The urgency of the preaching of the gospel is motivated by the compassion which the church must have for lost sinners and the fervent desire for their salvation. So great was the desire of the apostle for the salvation of his fellow Jews that he could wish himself to be accursed for their sakes. Do we have such an earnest desire for the salvation of men?
It is through the preaching that we earnestly call men everywhere to believe and be saved. Day and night we must not cease to call men with the gospel if peradventure the Lord will save them. We must give our all for the preaching of the gospel unto this end. With all diligence we must warn, admonish, exhort, and persuade men everywhere so that some might be saved.

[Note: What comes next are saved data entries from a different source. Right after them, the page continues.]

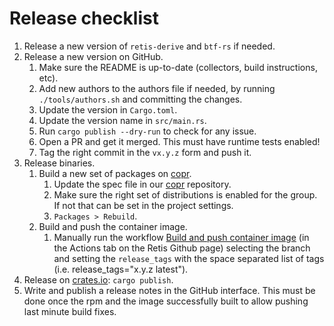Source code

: # Release checklist

1. Release a new version of `retis-derive` and `btf-rs` if needed.
1. Release a new version on GitHub.
   1. Make sure the README is up-to-date (collectors, build instructions, etc).
   1. Add new authors to the authors file if needed, by running
      `./tools/authors.sh` and committing the changes.
   1. Update the version in `Cargo.toml`.
   1. Update the version name in `src/main.rs`.
   1. Run `cargo publish --dry-run` to check for any issue.
   1. Open a PR and get it merged. This must have runtime tests enabled!
   1. Tag the right commit in the `vx.y.z` form and push it.
1. Release binaries.
   1. Build a new set of packages on [copr](https://copr.fedorainfracloud.org/coprs/g/retis/retis/).
      1. Update the spec file in our [copr](https://github.com/retis-org/copr)
         repository.
      1. Make sure the right set of distributions is enabled for the group. If
         not that can be set in the project settings.
      1. `Packages > Rebuild`.
   1. Build and push the container image.
      1. Manually run the workflow [Build and push container image](https://github.com/retis-org/retis/actions/workflows/build_push_image.yaml)
         (in the Actions tab on the Retis Github page) selecting the branch and setting the
         `release_tags` with the space separated list of tags (i.e. release_tags="x.y.z latest").
1. Release on [crates.io](https://crates.io): `cargo publish`.
1. Write and publish a release notes in the GitHub interface. This must be done
   once the rpm and the image successfully built to allow pushing last minute
   build fixes.
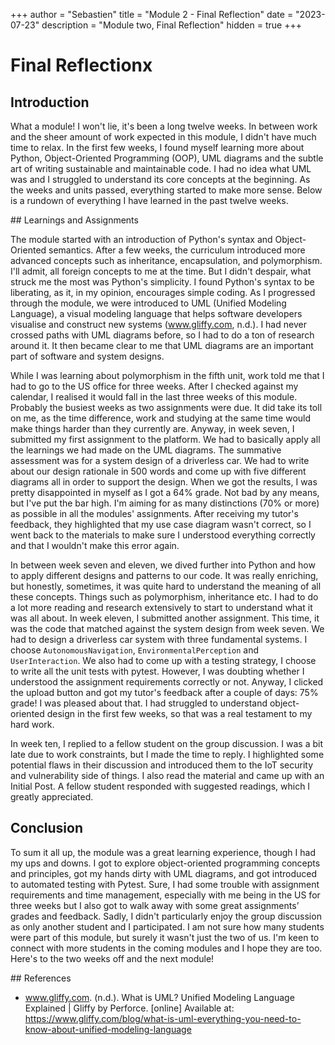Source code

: +++
author = "Sebastien"
title = "Module 2 - Final Reflection"
date = "2023-07-23"
description = "Module two, Final Reflection"
hidden = true
+++

# Final Reflectionx


## Introduction

What a module! I won't lie, it's been a long twelve weeks. In between work and the sheer amount of work expected in this module, I didn't have much time to relax.
In the first few weeks, I found myself learning more about Python, Object-Oriented Programming (OOP), UML diagrams and the subtle art of writing sustainable and maintainable code. I had no idea what UML was and I struggled to understand its core concepts at the beginning. As the weeks and units passed, everything started to make more sense. Below is a rundown of everything I have learned in the past twelve weeks.

## Learnings and Assignments

The module started with an introduction of Python's syntax and Object-Oriented semantics. After a few weeks, the curriculum introduced more advanced concepts such as inheritance, encapsulation, and polymorphism. I'll admit, all foreign concepts to me at the time. But I didn't despair, what struck me the most was Python's simplicity. I found Python's syntax to be liberating, as it, in my opinion, encourages simple coding. As I progressed through the module, we were introduced to UML (Unified Modeling Language), a visual modeling language that helps software developers visualise and construct new systems (www.gliffy.com, n.d.). I had never crossed paths with UML diagrams before, so I had to do a ton of research around it. It then became clear to me that UML diagrams are an important part of software and system designs.

While I was learning about polymorphism in the fifth unit, work told me that I had to go to the US office for three weeks. After I checked against my calendar, I realised it would fall in the last three weeks of this module. Probably the busiest weeks as two assignments were due. It did take its toll on me, as the time difference, work and studying at the same time would make things harder than they currently are.
Anyway, in week seven, I submitted my first assignment to the platform. We had to basically apply all the learnings we had made on the UML diagrams. The summative assessment was for a system design of a driverless car. We had to write about our design rationale in 500 words and come up with five different diagrams all in order to support the design. When we got the results, I was pretty disappointed in myself as I got a 64% grade. Not bad by any means, but I've put the bar high. I'm aiming for as many distinctions (70% or more) as possible in all the modules' assignments. After receiving my tutor's feedback, they highlighted that my use case diagram wasn't correct, so I went back to the materials to make sure I understood everything correctly and that I wouldn't make this error again.

In between week seven and eleven, we dived further into Python and how to apply different designs and patterns to our code. It was really enriching, but honestly, sometimes, it was quite hard to understand the meaning of all these concepts. Things such as polymorphism, inheritance etc. I had to do a lot more reading and research extensively to start to understand what it was all about. In week eleven, I submitted another assignment. This time, it was the code that matched against the system design from week seven. We had to design a driverless car system with three fundamental systems. I choose `AutonomousNavigation`, `EnvironmentalPerception` and `UserInteraction`. We also had to come up with a testing strategy, I choose to write all the unit tests with pytest. However, I was doubting whether I understood the assignment requirements correctly or not. Anyway, I clicked the upload button and got my tutor's feedback after a couple of days: 75% grade! I was pleased about that. I had struggled to understand object-oriented design in the first few weeks, so that was a real testament to my hard work.

In week ten, I replied to a fellow student on the group discussion. I was a bit late due to work constraints, but I made the time to reply. I highlighted some potential flaws in their discussion and introduced them to the IoT security and vulnerability side of things. I also read the material and came up with an Initial Post. A fellow student responded with suggested readings, which I greatly appreciated.


## Conclusion

To sum it all up, the module was a great learning experience, though I had my ups and downs. I got to explore object-oriented programming concepts and principles, got my hands dirty with UML diagrams, and got introduced to automated testing with Pytest. Sure, I had some trouble with assignment requirements and time management, especially with me being in the US for three weeks but I also got to walk away with some great assignments’ grades and feedback. Sadly, I didn't particularly enjoy the group discussion as only another student and I participated. I am not sure how many students were part of this module, but surely it wasn't just the two of us. I'm keen to connect with more students in the coming modules and I hope they are too. Here's to the two weeks off and the next module!


## References

- www.gliffy.com. (n.d.). What is UML? Unified Modeling Language Explained | Gliffy by Perforce. [online]
Available at: https://www.gliffy.com/blog/what-is-uml-everything-you-need-to-know-about-unified-modeling-language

This same urgency is connected with the preaching of the gospel in the established church as well. Indeed it is a dreadful thing that there will be those always in all churches who hear the preaching again and again and yet continue in their sins. For such the judgment shall be all the more terrible. Therefore with great urgency the gospel must also be preached in the established church. The word of God says, today if you will hear His voice harden not your heart, for how shall we escape if we neglect so great a salvation.
In conclusion let me ask some practical questions. In light of the great urgency of the preaching of the gospel are there sacrifices too great for us to make? Dare we say that, especially in the age of affluence in which we live? Are there enough ministers of the gospel in our midst? Why is it that there are always so very few? Do the young men in our churches see the great urgency of this work? Are we ready to give our lives for this great work? We have seen the wonderful things which the Lord has wrought on the mission field here. What a tremendous need there is for the preaching of the gospel, especially of the gospel of sovereign grace which God has given to us. Let us pray earnestly for this work without ceasing. Let us be ready to make any and all the necessary sacrifices. There is no greater work in all the world than this.